Each record listed below is to be output exactly as written.
************
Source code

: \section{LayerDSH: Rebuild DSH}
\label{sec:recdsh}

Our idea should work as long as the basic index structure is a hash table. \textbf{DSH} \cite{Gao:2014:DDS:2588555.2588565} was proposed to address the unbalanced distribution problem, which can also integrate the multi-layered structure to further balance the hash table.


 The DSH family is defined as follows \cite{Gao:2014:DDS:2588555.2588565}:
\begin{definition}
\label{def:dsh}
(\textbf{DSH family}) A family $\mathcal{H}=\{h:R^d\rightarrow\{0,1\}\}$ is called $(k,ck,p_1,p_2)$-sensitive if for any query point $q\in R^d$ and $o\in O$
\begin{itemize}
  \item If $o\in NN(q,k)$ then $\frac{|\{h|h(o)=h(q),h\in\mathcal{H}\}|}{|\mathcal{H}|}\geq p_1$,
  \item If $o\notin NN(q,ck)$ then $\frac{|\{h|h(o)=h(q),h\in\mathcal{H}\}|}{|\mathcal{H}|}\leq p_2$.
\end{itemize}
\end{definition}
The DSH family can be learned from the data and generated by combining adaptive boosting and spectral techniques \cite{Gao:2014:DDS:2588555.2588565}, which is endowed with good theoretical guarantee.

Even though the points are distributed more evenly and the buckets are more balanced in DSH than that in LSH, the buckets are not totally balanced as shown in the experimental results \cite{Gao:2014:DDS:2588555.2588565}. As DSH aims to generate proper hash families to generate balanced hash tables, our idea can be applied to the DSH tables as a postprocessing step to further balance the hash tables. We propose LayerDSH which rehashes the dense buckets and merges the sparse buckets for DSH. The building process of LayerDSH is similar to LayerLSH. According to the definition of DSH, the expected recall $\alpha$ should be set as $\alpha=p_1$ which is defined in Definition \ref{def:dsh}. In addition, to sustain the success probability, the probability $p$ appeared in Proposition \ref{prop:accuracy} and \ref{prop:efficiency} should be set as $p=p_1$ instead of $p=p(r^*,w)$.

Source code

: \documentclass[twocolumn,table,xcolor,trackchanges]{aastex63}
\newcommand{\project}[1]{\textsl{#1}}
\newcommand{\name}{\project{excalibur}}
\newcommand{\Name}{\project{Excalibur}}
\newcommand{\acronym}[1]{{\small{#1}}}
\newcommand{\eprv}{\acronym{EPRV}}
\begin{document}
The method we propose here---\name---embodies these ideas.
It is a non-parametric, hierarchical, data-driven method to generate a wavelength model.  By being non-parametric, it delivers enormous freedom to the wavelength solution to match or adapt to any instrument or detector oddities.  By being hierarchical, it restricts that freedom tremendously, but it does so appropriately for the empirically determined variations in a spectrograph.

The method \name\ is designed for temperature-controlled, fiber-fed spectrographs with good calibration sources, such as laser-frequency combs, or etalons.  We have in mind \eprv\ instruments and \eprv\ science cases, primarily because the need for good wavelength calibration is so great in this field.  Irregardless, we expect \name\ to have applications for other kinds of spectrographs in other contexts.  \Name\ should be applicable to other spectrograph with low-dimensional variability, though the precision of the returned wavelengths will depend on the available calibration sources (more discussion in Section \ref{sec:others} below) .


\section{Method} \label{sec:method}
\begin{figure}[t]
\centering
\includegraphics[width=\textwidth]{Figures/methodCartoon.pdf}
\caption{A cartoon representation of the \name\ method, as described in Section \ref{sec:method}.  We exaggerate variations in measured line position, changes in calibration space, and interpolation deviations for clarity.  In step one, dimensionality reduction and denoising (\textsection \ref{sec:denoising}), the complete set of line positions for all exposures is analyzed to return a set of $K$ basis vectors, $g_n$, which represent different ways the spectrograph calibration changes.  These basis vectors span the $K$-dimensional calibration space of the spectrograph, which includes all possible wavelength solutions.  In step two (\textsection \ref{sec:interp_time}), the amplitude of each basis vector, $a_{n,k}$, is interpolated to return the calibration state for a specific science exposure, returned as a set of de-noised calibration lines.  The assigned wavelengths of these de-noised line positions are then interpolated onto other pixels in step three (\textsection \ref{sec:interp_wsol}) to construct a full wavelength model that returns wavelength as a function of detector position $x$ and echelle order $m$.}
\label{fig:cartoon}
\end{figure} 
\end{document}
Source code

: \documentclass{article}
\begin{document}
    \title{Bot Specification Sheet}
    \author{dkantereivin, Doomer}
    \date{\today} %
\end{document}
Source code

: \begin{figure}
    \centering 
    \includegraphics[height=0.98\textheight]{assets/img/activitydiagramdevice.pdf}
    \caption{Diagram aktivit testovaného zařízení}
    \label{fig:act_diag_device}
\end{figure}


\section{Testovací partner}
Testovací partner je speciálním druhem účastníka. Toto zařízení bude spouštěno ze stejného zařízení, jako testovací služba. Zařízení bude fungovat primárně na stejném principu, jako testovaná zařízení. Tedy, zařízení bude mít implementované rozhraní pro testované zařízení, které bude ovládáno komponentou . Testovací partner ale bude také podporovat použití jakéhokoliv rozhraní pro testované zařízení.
************
▸ Result for this exercise
Source code

: \section{LayerDSH: Rebuild DSH}
\label{sec:recdsh}

Our idea should work as long as the basic index structure is a hash table. \textbf{DSH} \cite{Gao:2014:DDS:2588555.2588565} was proposed to address the unbalanced distribution problem, which can also integrate the multi-layered structure to further balance the hash table.


 The DSH family is defined as follows \cite{Gao:2014:DDS:2588555.2588565}:
\begin{definition}
\label{def:dsh}
(\textbf{DSH family}) A family $\mathcal{H}=\{h:R^d\rightarrow\{0,1\}\}$ is called $(k,ck,p_1,p_2)$-sensitive if for any query point $q\in R^d$ and $o\in O$
\begin{itemize}
  \item If $o\in NN(q,k)$ then $\frac{|\{h|h(o)=h(q),h\in\mathcal{H}\}|}{|\mathcal{H}|}\geq p_1$,
  \item If $o\notin NN(q,ck)$ then $\frac{|\{h|h(o)=h(q),h\in\mathcal{H}\}|}{|\mathcal{H}|}\leq p_2$.
\end{itemize}
\end{definition}
The DSH family can be learned from the data and generated by combining adaptive boosting and spectral techniques \cite{Gao:2014:DDS:2588555.2588565}, which is endowed with good theoretical guarantee.

Even though the points are distributed more evenly and the buckets are more balanced in DSH than that in LSH, the buckets are not totally balanced as shown in the experimental results \cite{Gao:2014:DDS:2588555.2588565}. As DSH aims to generate proper hash families to generate balanced hash tables, our idea can be applied to the DSH tables as a postprocessing step to further balance the hash tables. We propose LayerDSH which rehashes the dense buckets and merges the sparse buckets for DSH. The building process of LayerDSH is similar to LayerLSH. According to the definition of DSH, the expected recall $\alpha$ should be set as $\alpha=p_1$ which is defined in Definition \ref{def:dsh}. In addition, to sustain the success probability, the probability $p$ appeared in Proposition \ref{prop:accuracy} and \ref{prop:efficiency} should be set as $p=p_1$ instead of $p=p(r^*,w)$.

Source code

: \documentclass[twocolumn,table,xcolor,trackchanges]{aastex63}
\newcommand{\project}[1]{\textsl{#1}}
\newcommand{\name}{\project{excalibur}}
\newcommand{\Name}{\project{Excalibur}}
\newcommand{\acronym}[1]{{\small{#1}}}
\newcommand{\eprv}{\acronym{EPRV}}
\begin{document}
The method we propose here---\name---embodies these ideas.
It is a non-parametric, hierarchical, data-driven method to generate a wavelength model.  By being non-parametric, it delivers enormous freedom to the wavelength solution to match or adapt to any instrument or detector oddities.  By being hierarchical, it restricts that freedom tremendously, but it does so appropriately for the empirically determined variations in a spectrograph.

The method \name\ is designed for temperature-controlled, fiber-fed spectrographs with good calibration sources, such as laser-frequency combs, or etalons.  We have in mind \eprv\ instruments and \eprv\ science cases, primarily because the need for good wavelength calibration is so great in this field.  Irregardless, we expect \name\ to have applications for other kinds of spectrographs in other contexts.  \Name\ should be applicable to other spectrograph with low-dimensional variability, though the precision of the returned wavelengths will depend on the available calibration sources (more discussion in Section \ref{sec:others} below) .


\section{Method} \label{sec:method}
\begin{figure}[t]
\centering
\includegraphics[width=\textwidth]{Figures/methodCartoon.pdf}
\caption{A cartoon representation of the \name\ method, as described in Section \ref{sec:method}.  We exaggerate variations in measured line position, changes in calibration space, and interpolation deviations for clarity.  In step one, dimensionality reduction and denoising (\textsection \ref{sec:denoising}), the complete set of line positions for all exposures is analyzed to return a set of $K$ basis vectors, $g_n$, which represent different ways the spectrograph calibration changes.  These basis vectors span the $K$-dimensional calibration space of the spectrograph, which includes all possible wavelength solutions.  In step two (\textsection \ref{sec:interp_time}), the amplitude of each basis vector, $a_{n,k}$, is interpolated to return the calibration state for a specific science exposure, returned as a set of de-noised calibration lines.  The assigned wavelengths of these de-noised line positions are then interpolated onto other pixels in step three (\textsection \ref{sec:interp_wsol}) to construct a full wavelength model that returns wavelength as a function of detector position $x$ and echelle order $m$.}
\label{fig:cartoon}
\end{figure} 
\end{document}
Source code

: \documentclass{article}
\begin{document}
    \title{Bot Specification Sheet}
    \author{dkantereivin, Doomer}
    \date{\today} %
\end{document}
Source code

: \begin{figure}
    \centering 
    \includegraphics[height=0.98\textheight]{assets/img/activitydiagramdevice.pdf}
    \caption{Diagram aktivit testovaného zařízení}
    \label{fig:act_diag_device}
\end{figure}


\section{Testovací partner}
Testovací partner je speciálním druhem účastníka. Toto zařízení bude spouštěno ze stejného zařízení, jako testovací služba. Zařízení bude fungovat primárně na stejném principu, jako testovaná zařízení. Tedy, zařízení bude mít implementované rozhraní pro testované zařízení, které bude ovládáno komponentou . Testovací partner ale bude také podporovat použití jakéhokoliv rozhraní pro testované zařízení.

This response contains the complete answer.